Electioneering for the April 23 general election for the 20 Lok Sabha seats from Kerala has been one of the bitterest in recent times as the stakes are very high for all the three major fronts — the Left Democratic Front (LDF), United Democratic Front (UDF), and National Democratic Alliance (NDA).
The Lok Sabha election in Kerala has also attracted national attention since AICC president Rahul Gandhi is in the fray from Wayanad and because the Bharatiya Janata Party (BJP) is making a rather aggressive bid to crack the State’s bipolar coalition polity. Mr. Gandhi and Prime Minister Narendra Modi have been in the State several times for the campaign.
CPI(M) general secretary Sitaram Yechury and CPI general secretary Sudhakar Reddy too arrived in the State to campaign for the LDF candidates, but Chief Minister Pinarayi Vijayan was the pivot man throughout.
The election campaign started as usual with focus on development, but moved on to other issues related to post-flood management, allegations of irregularities in financial management, and the failures and success stories of the Modi and LDF governments. Initially, there appeared to be some restraint among political parties in highlighting the Sabarimala issue, but it cropped up when campaigning entered the final phase.
National issues
There are several undercurrents worth taking note. The UDF has a national leader contesting in the State, making national issues his focal point. Mr. Gandhi’s election rallies were impressive and his speeches had more clarity, in his singular attack on the Bharatiya Janata Party and Mr. Modi.
Congressmen feel that an assertive Rahul Gandhi will help the UDF woo many of the minority votes it had lost in the previous elections on ground of “poor leadership”.
On the other hand, the UDF leadership, with the Indian Union Muslim League (IUML) in the forefront, did make moves to prevent division of Muslim votes. Organisations such as the Welfare Party of India, Social Democratic Party of India, and Popular Front of India are not in the fray unlike last time.
Church’s role
A similar consolidation appears to have taken place in the case of the Catholic community, the pre-dominant denomination among the Christians. Except for Idukki, no two candidates belonging to the community are fighting each other. But it assumes significance because the attitude of the Catholic Church towards the Modi regime has been vastly different from its approach towards a “liberal” Vajpayee rule.

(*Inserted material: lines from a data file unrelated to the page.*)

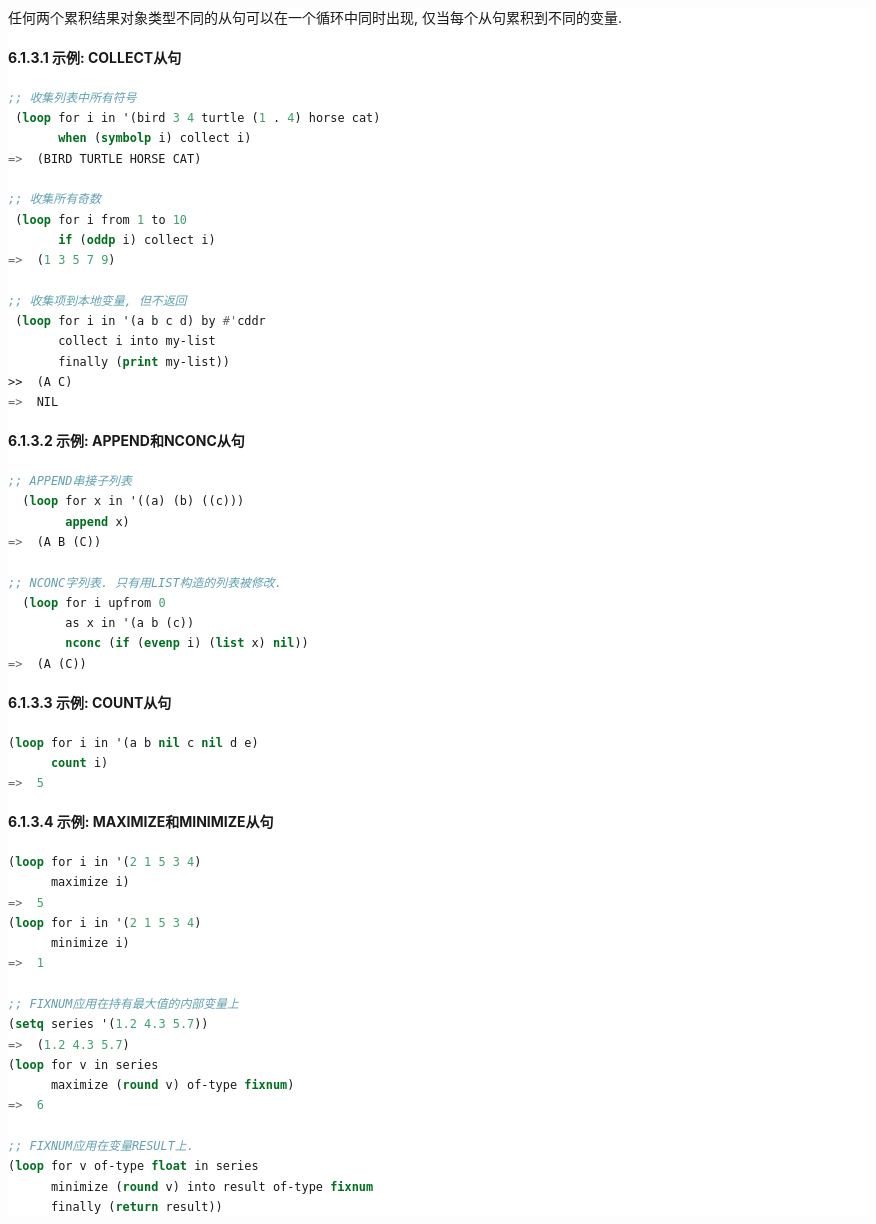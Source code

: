 任何两个累积结果对象类型不同的从句可以在一个循环中同时出现, 仅当每个从句累积到不同的变量.

#### 6.1.3.1 示例: COLLECT从句

``` lisp
;; 收集列表中所有符号
 (loop for i in '(bird 3 4 turtle (1 . 4) horse cat)
       when (symbolp i) collect i)
=>  (BIRD TURTLE HORSE CAT)

;; 收集所有奇数
 (loop for i from 1 to 10
       if (oddp i) collect i)
=>  (1 3 5 7 9)

;; 收集项到本地变量, 但不返回
 (loop for i in '(a b c d) by #'cddr
       collect i into my-list
       finally (print my-list))
>>  (A C)
=>  NIL
```

#### 6.1.3.2 示例: APPEND和NCONC从句

``` lisp
;; APPEND串接子列表
  (loop for x in '((a) (b) ((c)))
        append x)
=>  (A B (C))

;; NCONC字列表. 只有用LIST构造的列表被修改.
  (loop for i upfrom 0
        as x in '(a b (c))
        nconc (if (evenp i) (list x) nil))
=>  (A (C))
```

#### 6.1.3.3 示例: COUNT从句

``` lisp
(loop for i in '(a b nil c nil d e)
      count i)
=>  5
```

#### 6.1.3.4 示例: MAXIMIZE和MINIMIZE从句

``` lisp
(loop for i in '(2 1 5 3 4)
      maximize i)
=>  5
(loop for i in '(2 1 5 3 4)
      minimize i)
=>  1

;; FIXNUM应用在持有最大值的内部变量上
(setq series '(1.2 4.3 5.7))
=>  (1.2 4.3 5.7)
(loop for v in series
      maximize (round v) of-type fixnum)
=>  6

;; FIXNUM应用在变量RESULT上.
(loop for v of-type float in series
      minimize (round v) into result of-type fixnum
      finally (return result))
```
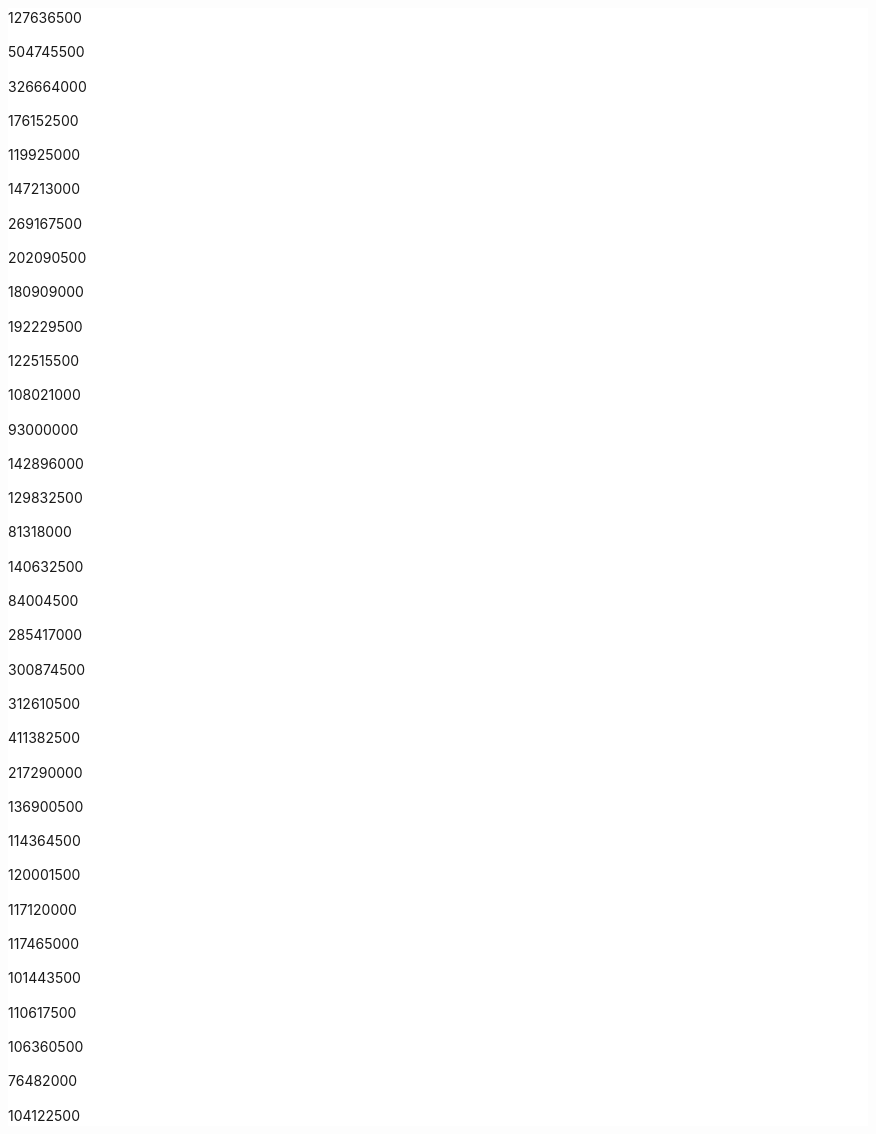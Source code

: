 127636500

504745500

326664000

176152500

119925000

147213000

269167500

202090500

180909000

192229500

122515500

108021000

93000000

142896000

129832500

81318000

140632500

84004500

285417000

300874500

312610500

411382500

217290000

136900500

114364500

120001500

117120000

117465000

101443500

110617500

106360500

76482000

104122500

The LDF hopes to make big inroads into Central Travancore, the electoral base of the UDF, by appealing to smaller Christian denominations. The Left leadership hopes that its strident stand against the BJP-RSS combine during the Sabarimala agitation will strike a chord with minority communities because it established its credentials of taking on the Sangh Parivar.
‘Social reform’ card
It has fielded a Muslim candidate, A.M. Ariff, from the Alappuzha seat for the first time in what is viewed as a significant experiment. The LDF expects its “social reform” platform formulated in the aftermath of the Sabarimala agitation to retain its sway over backward classes and Dalits among the Hindus. It has also launched a campaign against the possibilities of transfer of votes and cross-voting in some constituencies between the Congress and the BJP. But political observers feel that the age-old agitation will not hold water this time and the CPI(M) would have to watch out for similar movements within its fold to prevent the BJP’s attempt to crack Kerala election.

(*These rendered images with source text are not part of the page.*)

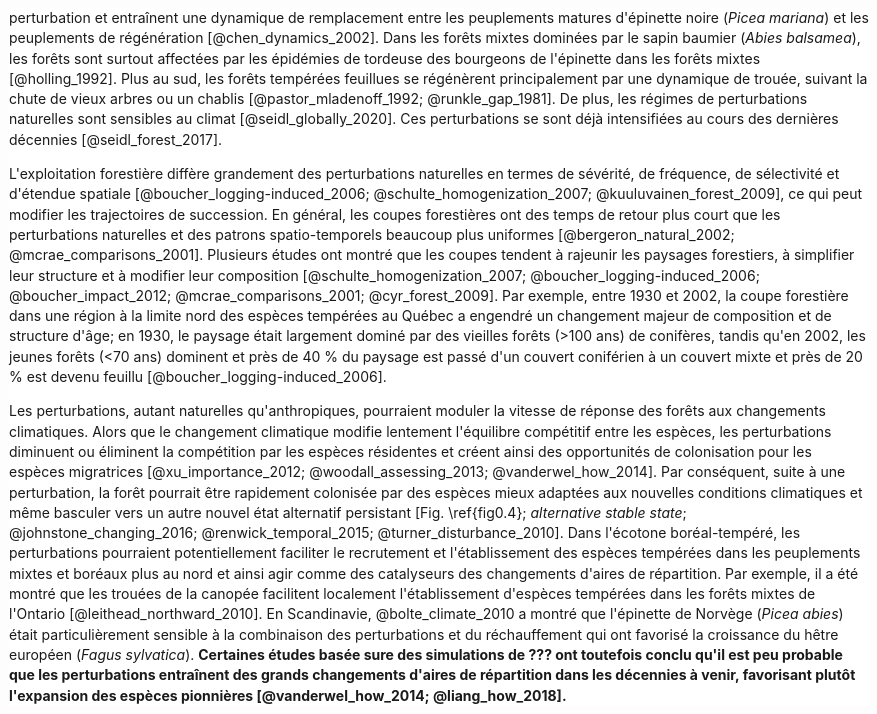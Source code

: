 perturbation et entraînent une dynamique de remplacement entre les peuplements
matures d'épinette noire (*Picea mariana*) et les peuplements de régénération
[@chen_dynamics_2002]. Dans les forêts mixtes dominées par le sapin baumier
(*Abies balsamea*), les forêts sont surtout affectées par les épidémies de
tordeuse des bourgeons de l'épinette dans les forêts mixtes [@holling_1992].
Plus au sud, les forêts tempérées feuillues se régénèrent principalement par une
dynamique de trouée, suivant la chute de vieux arbres ou un chablis
[@pastor_mladenoff_1992; @runkle_gap_1981]. De plus, les régimes de
perturbations naturelles sont sensibles au climat [@seidl_globally_2020]. Ces perturbations se
sont déjà intensifiées au cours des dernières décennies [@seidl_forest_2017].


L'exploitation forestière diffère grandement des perturbations naturelles en
termes de sévérité, de fréquence, de sélectivité et d'étendue spatiale
[@boucher_logging-induced_2006; @schulte_homogenization_2007;
@kuuluvainen_forest_2009], ce qui peut modifier les trajectoires de succession.
En général, les coupes forestières ont des temps de retour plus court que les
perturbations naturelles et des patrons spatio-temporels beaucoup plus uniformes
[@bergeron_natural_2002; @mcrae_comparisons_2001]. Plusieurs études ont montré
que les coupes tendent à rajeunir les paysages forestiers, à simplifier leur
structure et à modifier leur composition [@schulte_homogenization_2007;
@boucher_logging-induced_2006; @boucher_impact_2012; @mcrae_comparisons_2001; @cyr_forest_2009].
Par exemple, entre 1930 et 2002, la coupe forestière dans une région à la limite
nord des espèces tempérées au Québec a engendré un changement majeur de
composition et de structure d'âge; en 1930, le paysage était largement dominé
par des vieilles forêts (>100 ans) de conifères, tandis qu'en 2002, les jeunes
forêts (<70 ans) dominent et près de 40 % du paysage est passé d'un couvert
coniférien à un couvert mixte et près de 20 % est devenu feuillu
[@boucher_logging-induced_2006].


Les perturbations, autant naturelles qu'anthropiques, pourraient moduler la
vitesse de réponse des forêts aux changements climatiques. Alors que le
changement climatique modifie lentement l'équilibre compétitif entre les
espèces, les perturbations diminuent ou éliminent la compétition par les espèces
résidentes et créent ainsi des opportunités de colonisation pour les espèces
migratrices [@xu_importance_2012; @woodall_assessing_2013; @vanderwel_how_2014].
Par conséquent, suite à une perturbation, la forêt pourrait être rapidement
colonisée par des espèces mieux adaptées aux nouvelles conditions climatiques et
même basculer vers un autre nouvel état alternatif persistant [Fig. \ref{fig0.4}; *alternative
stable state*; @johnstone_changing_2016; @renwick_temporal_2015;
@turner_disturbance_2010]. Dans l'écotone boréal-tempéré, les perturbations
pourraient potentiellement faciliter le recrutement et l'établissement des
espèces tempérées dans les peuplements mixtes et boréaux plus au nord et ainsi
agir comme des catalyseurs des changements d'aires de répartition. Par exemple,
il a été montré que les trouées de la canopée facilitent localement
l'établissement d'espèces tempérées dans les forêts mixtes de l'Ontario
[@leithead_northward_2010]. En Scandinavie, @bolte_climate_2010 a montré que
l'épinette de Norvège (*Picea abies*) était particulièrement sensible à la
combinaison des perturbations et du réchauffement qui ont favorisé la croissance
du hêtre européen (*Fagus sylvatica*). **Certaines études basée sure des simulations de ??? ont
toutefois conclu qu'il est peu probable que les perturbations entraînent des
grands changements d'aires de répartition dans les décennies à venir, favorisant
plutôt l'expansion des espèces pionnières [@vanderwel_how_2014;
@liang_how_2018].**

The BJP is looking for the kind of majority community consolidation in its favour that would subsume caste propensities of voters and overcome the unquestionable sway that social organisations such as the Nair Service Society (NSS) have on electoral outcomes. Its star campaigner Mr. Modi preferred to use the Sabarimala issue and other local issues, breaking away from the national trend he had sought to set. The BJP’s electoral success depends on whether its Sabarimala agitations have been able to neutralise caste equations that make elections in south Kerala unique.
The NSS had stuck to its traditional policy of equi-distance and electoral outcomes in at least two constituencies, Pathanamthitta and Thiruvananthapuram, would depend on the mid-point that the organisation would arrive at in triangular contests there.
The SNDP has somewhat distanced itself from the BJP, even though the Bharatiya Dharma Jana Sena (BDJS), its political outfit, is in alliance with the BJP and SNDP general secretary Vellappally Natesan’s son Thushar Vellappally is contesting in Wayanad on the BDJS ticket. The social organisation which represents the Ezhava community had thrown its weight behind the LDF government on the Sabarimala issue. Its grouse with the BJP is that its leadership did not provide it a level playing field.
Mr. Gandhi’s presence in Wayanad might give an upper hand to the UDF in a few constituencies in Malabar, but the area happens to be the CPI(M)’s bastion with deep roots which, it leaders assert, will enable it to cross finishing line in a straight political contest, in which the impact of Sabarimala or other caste factors will be feeble.